Dataset entries
== Segment start ==
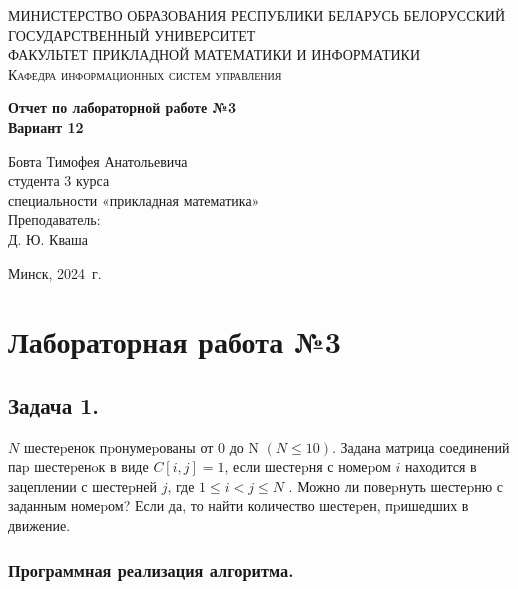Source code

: \documentclass[a4paper, 12pt]{report}
\renewcommand{\leq}{\leqslant}
\begin{document}
	\begin{titlepage}
		\begin{center}
			\textsc{МИНИСТЕРСТВО ОБРАЗОВАНИЯ РЕСПУБЛИКИ БЕЛАРУСЬ БЕЛОРУССКИЙ ГОСУДАРСТВЕННЫЙ УНИВЕРСИТЕТ
				\\[5mm]
				ФАКУЛЬТЕТ ПРИКЛАДНОЙ МАТЕМАТИКИ И ИНФОРМАТИКИ\\[2mm]
				Кафедра информационных систем управления
			}
			
			\vfill
			
			\textbf{Отчет по лабораторной работе №3\\
				Вариант 12
				\\[26mm]
			}
		\end{center}
		
		\hfill
		\begin{minipage}{.5\textwidth}
			\begin{flushright}
				Бовта Тимофея Анатольевича\\
				студента 3 курса\\
				специальности «прикладная математика»\\[5mm]
				
				Преподаватель:\\[2mm] 
				Д. Ю. Кваша\\
			\end{flushright}
		\end{minipage}%
		\vfill
		\begin{center}
			Минск, 2024\ г.
		\end{center}
	\end{titlepage}
	\newpage
	\section*{Лабораторная работа №3}
	\subsection*{Задача 1.}
	$N$ шестеpенок пpонумеpованы от 0 до N $(N\leq 10)$. Задана матрица соединений паp шестеpенoк в виде $C[i,j]=1$, если шестеpня с номеpом $i$ находится в зацеплении с шестеpней $j$, где $1\leq i<j\leq N$ . Можно ли повеpнуть шестеpню с заданным номеpом? Если да, то найти количество шестеpен, пpишедших в движение.
	\subsubsection*{Программная реализация алгоритма.}
\end{document}

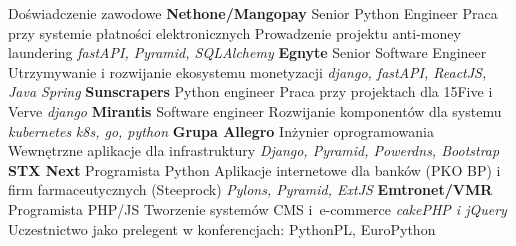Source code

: \begin{rubric}{Doświadczenie zawodowe}
\entry*[IX 2023 -- X 2024]\textbf{Nethone/Mangopay}\newline
    Senior Python Engineer\newline
    Praca przy systemie płatności elektronicznych\newline
    Prowadzenie projektu anti-money laundering\newline
    \textit{fastAPI, Pyramid, SQLAlchemy}
\entry*[X 2019 -- VIII 2023]\textbf{Egnyte}\newline
    Senior Software Engineer\newline
    Utrzymywanie i rozwijanie ekosystemu monetyzacji\newline
    \textit{django, fastAPI, ReactJS, Java Spring}
\entry*[II 2017 -- IX 2019]\textbf{Sunscrapers}\newline
    Python engineer\newline
    Praca przy projektach dla 15Five i Verve\newline
    \textit{django}
\entry*[II 2016 -- I 2017]\textbf{Mirantis}\newline
    Software engineer\newline
    Rozwijanie komponentów dla systemu \textit{kubernetes}\newline
    \textit{k8s, go, python}
\entry*[X 2013 -- II 2016]\textbf{Grupa Allegro}\newline
    Inżynier oprogramowania\newline
    Wewnętrzne aplikacje dla infrastruktury\newline
    \textit{Django, Pyramid, Powerdns, Bootstrap}
\entry*[V 2011 -- IX 2013]\textbf{STX Next}\newline
    Programista Python\newline
    Aplikacje internetowe dla banków (PKO BP) i firm farmaceutycznych (Steeprock) \newline
    \textit{Pylons, Pyramid, ExtJS}
\entry*[VI 2009 -- IV 2011]\textbf{Emtronet/VMR}
    Programista PHP/JS\newline
    Tworzenie systemów CMS i~\hbox{e-commerce}\newline
    \textit{cakePHP i jQuery}
\entry*[inne]Uczestnictwo jako prelegent w konferencjach:\newline
    PythonPL, EuroPython
\end{rubric}

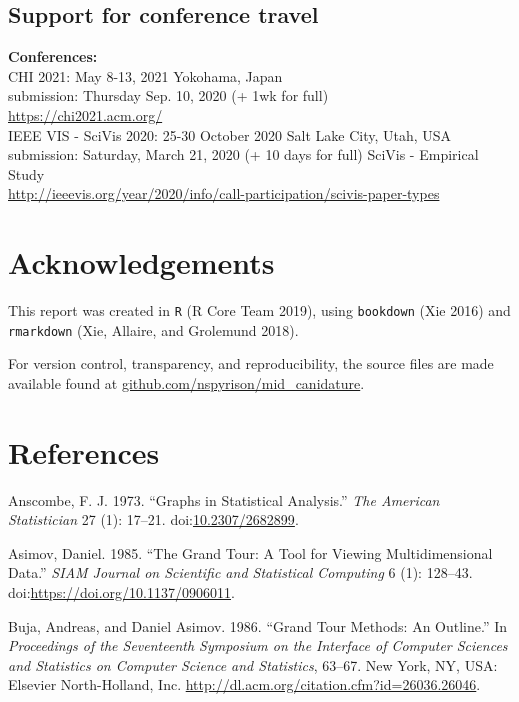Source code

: \documentclass[11,]{article}
\theoremstyle{definition}
\theoremstyle{definition}
\theoremstyle{definition}
\theoremstyle{remark}
\begin{document}
\subsection{Support for conference
travel}\label{support-for-conference-travel}

\textbf{Conferences:}\\[2\baselineskip]CHI 2021: May 8-13, 2021
Yokohama, Japan\\
submission: Thursday Sep. 10, 2020 (+ 1wk for full)\\
\url{https://chi2021.acm.org/}\\[2\baselineskip]IEEE VIS - SciVis 2020:
25-30 October 2020 Salt Lake City, Utah, USA\\
submission: Saturday, March 21, 2020 (+ 10 days for full) SciVis -
Empirical Study\\
\url{http://ieeevis.org/year/2020/info/call-participation/scivis-paper-types}

\section{Acknowledgements}\label{sec:acknowledgements}

This report was created in \texttt{R} (R Core Team 2019), using
\texttt{bookdown} (Xie 2016) and \texttt{rmarkdown} (Xie, Allaire, and
Grolemund 2018).

For version control, transparency, and reproducibility, the source files
are made available found at
\href{https://github.com/nspyrison/mid_canidature}{github.com/nspyrison/mid\_canidature}.

\section*{References}\label{references}

\hypertarget{refs}{}
\hypertarget{ref-anscombe_graphs_1973}{}
Anscombe, F. J. 1973. ``Graphs in Statistical Analysis.'' \emph{The
American Statistician} 27 (1): 17--21.
doi:\href{https://doi.org/10.2307/2682899}{10.2307/2682899}.

\hypertarget{ref-asimov_grand_1985}{}
Asimov, Daniel. 1985. ``The Grand Tour: A Tool for Viewing
Multidimensional Data.'' \emph{SIAM Journal on Scientific and
Statistical Computing} 6 (1): 128--43.
doi:\href{https://doi.org/https://doi.org/10.1137/0906011}{https://doi.org/10.1137/0906011}.

\hypertarget{ref-buja_grand_1986}{}
Buja, Andreas, and Daniel Asimov. 1986. ``Grand Tour Methods: An
Outline.'' In \emph{Proceedings of the Seventeenth Symposium on the
Interface of Computer Sciences and Statistics on Computer Science and
Statistics}, 63--67. New York, NY, USA: Elsevier North-Holland, Inc.
\url{http://dl.acm.org/citation.cfm?id=26036.26046}.
\end{document}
== Segment end ==
Repeat every entry exactly. Do not include the pictures.

* WRITTEN RESPONSE
Source code

: \documentclass[a4paper, 12pt]{report}
\renewcommand{\leq}{\leqslant}
\begin{document}
	\begin{titlepage}
		\begin{center}
			\textsc{МИНИСТЕРСТВО ОБРАЗОВАНИЯ РЕСПУБЛИКИ БЕЛАРУСЬ БЕЛОРУССКИЙ ГОСУДАРСТВЕННЫЙ УНИВЕРСИТЕТ
				\\[5mm]
				ФАКУЛЬТЕТ ПРИКЛАДНОЙ МАТЕМАТИКИ И ИНФОРМАТИКИ\\[2mm]
				Кафедра информационных систем управления
			}
			
			\vfill
			
			\textbf{Отчет по лабораторной работе №3\\
				Вариант 12
				\\[26mm]
			}
		\end{center}
		
		\hfill
		\begin{minipage}{.5\textwidth}
			\begin{flushright}
				Бовта Тимофея Анатольевича\\
				студента 3 курса\\
				специальности «прикладная математика»\\[5mm]
				
				Преподаватель:\\[2mm] 
				Д. Ю. Кваша\\
			\end{flushright}
		\end{minipage}%
		\vfill
		\begin{center}
			Минск, 2024\ г.
		\end{center}
	\end{titlepage}
	\newpage
	\section*{Лабораторная работа №3}
	\subsection*{Задача 1.}
	$N$ шестеpенок пpонумеpованы от 0 до N $(N\leq 10)$. Задана матрица соединений паp шестеpенoк в виде $C[i,j]=1$, если шестеpня с номеpом $i$ находится в зацеплении с шестеpней $j$, где $1\leq i<j\leq N$ . Можно ли повеpнуть шестеpню с заданным номеpом? Если да, то найти количество шестеpен, пpишедших в движение.
	\subsubsection*{Программная реализация алгоритма.}
\end{document}

Source code

: \begin{rubric}{Doświadczenie zawodowe}
\entry*[IX 2023 -- X 2024]\textbf{Nethone/Mangopay}\newline
    Senior Python Engineer\newline
    Praca przy systemie płatności elektronicznych\newline
    Prowadzenie projektu anti-money laundering\newline
    \textit{fastAPI, Pyramid, SQLAlchemy}
\entry*[X 2019 -- VIII 2023]\textbf{Egnyte}\newline
    Senior Software Engineer\newline
    Utrzymywanie i rozwijanie ekosystemu monetyzacji\newline
    \textit{django, fastAPI, ReactJS, Java Spring}
\entry*[II 2017 -- IX 2019]\textbf{Sunscrapers}\newline
    Python engineer\newline
    Praca przy projektach dla 15Five i Verve\newline
    \textit{django}
\entry*[II 2016 -- I 2017]\textbf{Mirantis}\newline
    Software engineer\newline
    Rozwijanie komponentów dla systemu \textit{kubernetes}\newline
    \textit{k8s, go, python}
\entry*[X 2013 -- II 2016]\textbf{Grupa Allegro}\newline
    Inżynier oprogramowania\newline
    Wewnętrzne aplikacje dla infrastruktury\newline
    \textit{Django, Pyramid, Powerdns, Bootstrap}
\entry*[V 2011 -- IX 2013]\textbf{STX Next}\newline
    Programista Python\newline
    Aplikacje internetowe dla banków (PKO BP) i firm farmaceutycznych (Steeprock) \newline
    \textit{Pylons, Pyramid, ExtJS}
\entry*[VI 2009 -- IV 2011]\textbf{Emtronet/VMR}
    Programista PHP/JS\newline
    Tworzenie systemów CMS i~\hbox{e-commerce}\newline
    \textit{cakePHP i jQuery}
\entry*[inne]Uczestnictwo jako prelegent w konferencjach:\newline
    PythonPL, EuroPython
\end{rubric}

Source code

: \documentclass[11,]{article}
\theoremstyle{definition}
\theoremstyle{definition}
\theoremstyle{definition}
\theoremstyle{remark}
\begin{document}
\subsection{Support for conference
travel}\label{support-for-conference-travel}

\textbf{Conferences:}\\[2\baselineskip]CHI 2021: May 8-13, 2021
Yokohama, Japan\\
submission: Thursday Sep. 10, 2020 (+ 1wk for full)\\
\url{https://chi2021.acm.org/}\\[2\baselineskip]IEEE VIS - SciVis 2020:
25-30 October 2020 Salt Lake City, Utah, USA\\
submission: Saturday, March 21, 2020 (+ 10 days for full) SciVis -
Empirical Study\\
\url{http://ieeevis.org/year/2020/info/call-participation/scivis-paper-types}

\section{Acknowledgements}\label{sec:acknowledgements}

This report was created in \texttt{R} (R Core Team 2019), using
\texttt{bookdown} (Xie 2016) and \texttt{rmarkdown} (Xie, Allaire, and
Grolemund 2018).

For version control, transparency, and reproducibility, the source files
are made available found at
\href{https://github.com/nspyrison/mid_canidature}{github.com/nspyrison/mid\_canidature}.

\section*{References}\label{references}

\hypertarget{refs}{}
\hypertarget{ref-anscombe_graphs_1973}{}
Anscombe, F. J. 1973. ``Graphs in Statistical Analysis.'' \emph{The
American Statistician} 27 (1): 17--21.
doi:\href{https://doi.org/10.2307/2682899}{10.2307/2682899}.

\hypertarget{ref-asimov_grand_1985}{}
Asimov, Daniel. 1985. ``The Grand Tour: A Tool for Viewing
Multidimensional Data.'' \emph{SIAM Journal on Scientific and
Statistical Computing} 6 (1): 128--43.
doi:\href{https://doi.org/https://doi.org/10.1137/0906011}{https://doi.org/10.1137/0906011}.

\hypertarget{ref-buja_grand_1986}{}
Buja, Andreas, and Daniel Asimov. 1986. ``Grand Tour Methods: An
Outline.'' In \emph{Proceedings of the Seventeenth Symposium on the
Interface of Computer Sciences and Statistics on Computer Science and
Statistics}, 63--67. New York, NY, USA: Elsevier North-Holland, Inc.
\url{http://dl.acm.org/citation.cfm?id=26036.26046}.
\end{document}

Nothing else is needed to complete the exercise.